• Record extracts:
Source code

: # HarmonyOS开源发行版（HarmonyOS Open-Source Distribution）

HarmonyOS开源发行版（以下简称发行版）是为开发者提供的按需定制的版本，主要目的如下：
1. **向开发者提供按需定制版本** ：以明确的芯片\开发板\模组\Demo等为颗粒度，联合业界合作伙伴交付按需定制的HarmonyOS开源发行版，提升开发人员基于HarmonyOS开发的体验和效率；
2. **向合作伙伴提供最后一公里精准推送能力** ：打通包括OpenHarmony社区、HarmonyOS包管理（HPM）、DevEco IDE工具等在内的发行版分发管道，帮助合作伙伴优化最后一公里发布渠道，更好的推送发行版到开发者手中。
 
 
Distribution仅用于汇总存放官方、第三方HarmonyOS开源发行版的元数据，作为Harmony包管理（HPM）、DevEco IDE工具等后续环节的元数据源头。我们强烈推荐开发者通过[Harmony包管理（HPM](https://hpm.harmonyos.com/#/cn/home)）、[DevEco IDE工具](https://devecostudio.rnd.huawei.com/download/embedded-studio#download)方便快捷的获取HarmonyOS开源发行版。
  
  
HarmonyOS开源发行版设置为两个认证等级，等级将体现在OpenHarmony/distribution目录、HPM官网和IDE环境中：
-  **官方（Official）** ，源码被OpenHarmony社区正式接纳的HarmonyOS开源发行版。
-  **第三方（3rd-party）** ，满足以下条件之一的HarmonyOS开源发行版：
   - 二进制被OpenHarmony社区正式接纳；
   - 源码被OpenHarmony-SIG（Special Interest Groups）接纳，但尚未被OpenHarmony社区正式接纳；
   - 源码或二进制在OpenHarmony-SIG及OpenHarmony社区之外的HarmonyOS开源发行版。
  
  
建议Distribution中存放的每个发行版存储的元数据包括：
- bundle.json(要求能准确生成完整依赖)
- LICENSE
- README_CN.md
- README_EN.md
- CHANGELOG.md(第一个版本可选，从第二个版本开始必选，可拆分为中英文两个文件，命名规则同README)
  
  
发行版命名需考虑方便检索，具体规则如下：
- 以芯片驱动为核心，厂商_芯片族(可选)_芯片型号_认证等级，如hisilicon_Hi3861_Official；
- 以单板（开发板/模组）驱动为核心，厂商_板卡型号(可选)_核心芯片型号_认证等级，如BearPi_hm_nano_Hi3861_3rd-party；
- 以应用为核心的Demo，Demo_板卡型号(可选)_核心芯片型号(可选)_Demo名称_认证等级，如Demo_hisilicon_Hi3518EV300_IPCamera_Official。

• Work instruction: Transcribe exactly, starting at the line with "- CHANGELOG.md" and continuing through the last line of the data above; leave out all earlier lines.

• Your response:
- CHANGELOG.md(第一个版本可选，从第二个版本开始必选，可拆分为中英文两个文件，命名规则同README)
  
  
发行版命名需考虑方便检索，具体规则如下：
- 以芯片驱动为核心，厂商_芯片族(可选)_芯片型号_认证等级，如hisilicon_Hi3861_Official；
- 以单板（开发板/模组）驱动为核心，厂商_板卡型号(可选)_核心芯片型号_认证等级，如BearPi_hm_nano_Hi3861_3rd-party；
- 以应用为核心的Demo，Demo_板卡型号(可选)_核心芯片型号(可选)_Demo名称_认证等级，如Demo_hisilicon_Hi3518EV300_IPCamera_Official。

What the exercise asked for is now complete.